Unique Buprenorphine Considerations
Buprenorphine has been developed as an outpatient office-based alternative to methadone, which can be used in primary care settings. For pregnant women living far from federally certified opiate treatment programs, buprenorphine can provide access to MAT through a local buprenorphine-trained provider or by traveling periodically. If a pregnant woman is to be started on buprenorphine for MAT, then it is necessary that the hospital at which she will deliver has maternity care and newborn care providers, nurses, anesthesia, pharmacy and social work that are familiar with the use of buprenorphine.

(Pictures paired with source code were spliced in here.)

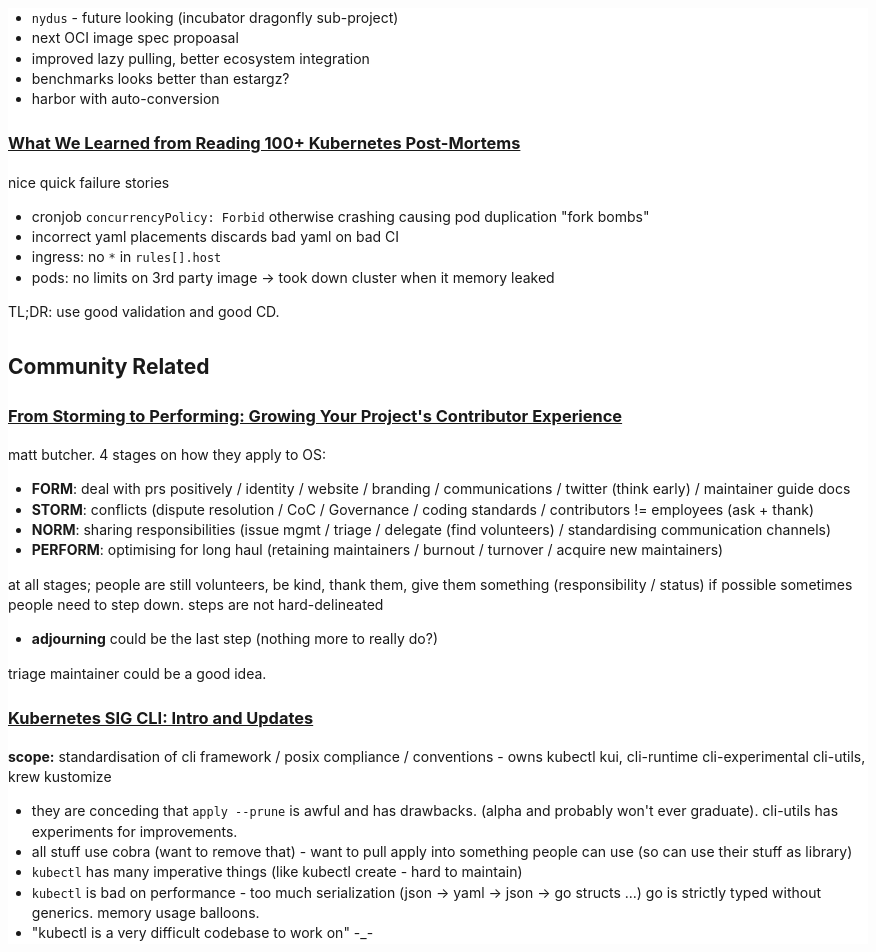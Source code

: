- `nydus` - future looking (incubator dragonfly sub-project)
- next OCI image spec propoasal
- improved lazy pulling, better ecosystem integration
- benchmarks looks better than estargz?
- harbor with auto-conversion

### [What We Learned from Reading 100+ Kubernetes Post-Mortems](https://www.youtube.com/watch?v=Bxnu3llBN20)
nice quick failure stories
- cronjob `concurrencyPolicy: Forbid` otherwise crashing causing pod duplication "fork bombs"
- incorrect yaml placements discards bad yaml on bad CI
- ingress: no `*` in `rules[].host`
- pods: no limits on 3rd party image -> took down cluster when it memory leaked

TL;DR: use good validation and good CD.

## Community Related

### [From Storming to Performing: Growing Your Project's Contributor Experience](https://www.youtube.com/watch?v=yhlDYCdwg7I)
matt butcher. 4 stages on how they apply to OS:

- **FORM**: deal with prs positively / identity / website / branding / communications / twitter (think early) / maintainer guide docs
- **STORM**: conflicts (dispute resolution / CoC / Governance / coding standards / contributors != employees (ask + thank)
- **NORM**: sharing responsibilities (issue mgmt / triage / delegate (find volunteers) / standardising communication channels)
- **PERFORM**: optimising for long haul (retaining maintainers / burnout / turnover / acquire new maintainers)

at all stages; people are still volunteers, be kind, thank them, give them something (responsibility / status) if possible
sometimes people need to step down. steps are not hard-delineated

- **adjourning** could be the last step (nothing more to really do?)

triage maintainer could be a good idea.

### [Kubernetes SIG CLI: Intro and Updates](https://www.youtube.com/watch?v=2o7WDLiXrW4)
**scope:** standardisation of cli framework / posix compliance / conventions - owns kubectl kui, cli-runtime cli-experimental cli-utils, krew kustomize
- they are conceding that `apply --prune` is awful and has drawbacks. (alpha and probably won't ever graduate). cli-utils has experiments for improvements.
- all stuff use cobra (want to remove that) - want to pull apply into something people can use (so can use their stuff as library)
- `kubectl` has many imperative things (like kubectl create - hard to maintain)
- `kubectl` is bad on performance - too much serialization (json -> yaml -> json -> go structs ...) go is strictly typed without generics. memory usage balloons.
- "kubectl is a very difficult codebase to work on" -_-
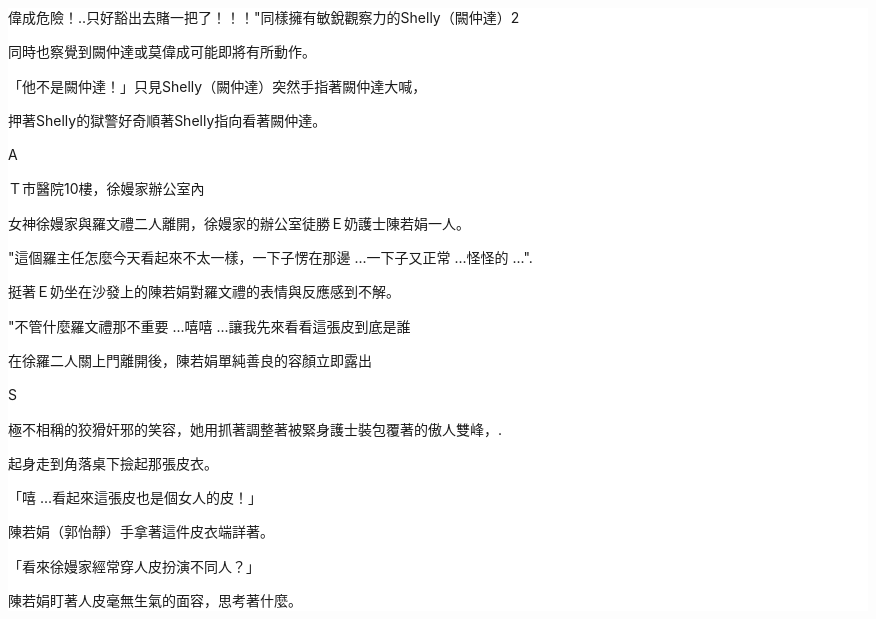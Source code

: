 
偉成危險！..只好豁出去賭一把了！！！"同樣擁有敏銳觀察力的Shelly（闕仲達）2



同時也察覺到闕仲達或莫偉成可能即將有所動作。



「他不是闕仲達！」只見Shelly（闕仲達）突然手指著闕仲達大喊，



押著Shelly的獄警好奇順著Shelly指向看著闕仲達。

A









Ｔ市醫院10樓，徐嫚家辦公室內





女神徐嫚家與羅文禮二人離開，徐嫚家的辦公室徒勝Ｅ奶護士陳若娟一人。



"這個羅主任怎麼今天看起來不太一樣，一下子愣在那邊 ...一下子又正常 ...怪怪的 ...".



挺著Ｅ奶坐在沙發上的陳若娟對羅文禮的表情與反應感到不解。



"不管什麼羅文禮那不重要 ...嘻嘻 ...讓我先來看看這張皮到底是誰



在徐羅二人關上門離開後，陳若娟單純善良的容顏立即露出

S



極不相稱的狡猾奸邪的笑容，她用抓著調整著被緊身護士裝包覆著的傲人雙峰，.



起身走到角落桌下撿起那張皮衣。





「嘻 ...看起來這張皮也是個女人的皮！」



陳若娟（郭怡靜）手拿著這件皮衣端詳著。



「看來徐嫚家經常穿人皮扮演不同人？」



陳若娟盯著人皮毫無生氣的面容，思考著什麼。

The initiation of buprenorphine treatment requires that an opioid-dependent woman go through moderate withdrawal prior to receiving her initial dose of buprenorphine. The timing can be based in part on when the patient last used heroin, fentanyl, or other opioids; however, it is important to distinguish between use of short acting agents (e.g. heroin, oxycodone, hydrocodone, fentanyl,) and long acting agents (e.g. methadone, MS Contin, OxyContin). A COWS score (Figure 11.1) of 10–12 indicates moderate withdrawal and this is appropriate timing to administer the first dose of buprenorphine which may be 2 or 4 mg sublingual. COWS scoring can vary from one institution to another so each institution should determine what score in their institution correlates with at least moderate withdrawal. Waiting for the signs and symptoms of moderate withdrawal will decrease the likelihood of precipitating withdrawal in comparison to solely using a set time since the last opiate use. It can be helpful to wait for observable pupillary dilation, which is a relatively late symptom of withdrawal and thus, if present, less likely for precipitated withdrawal to occur.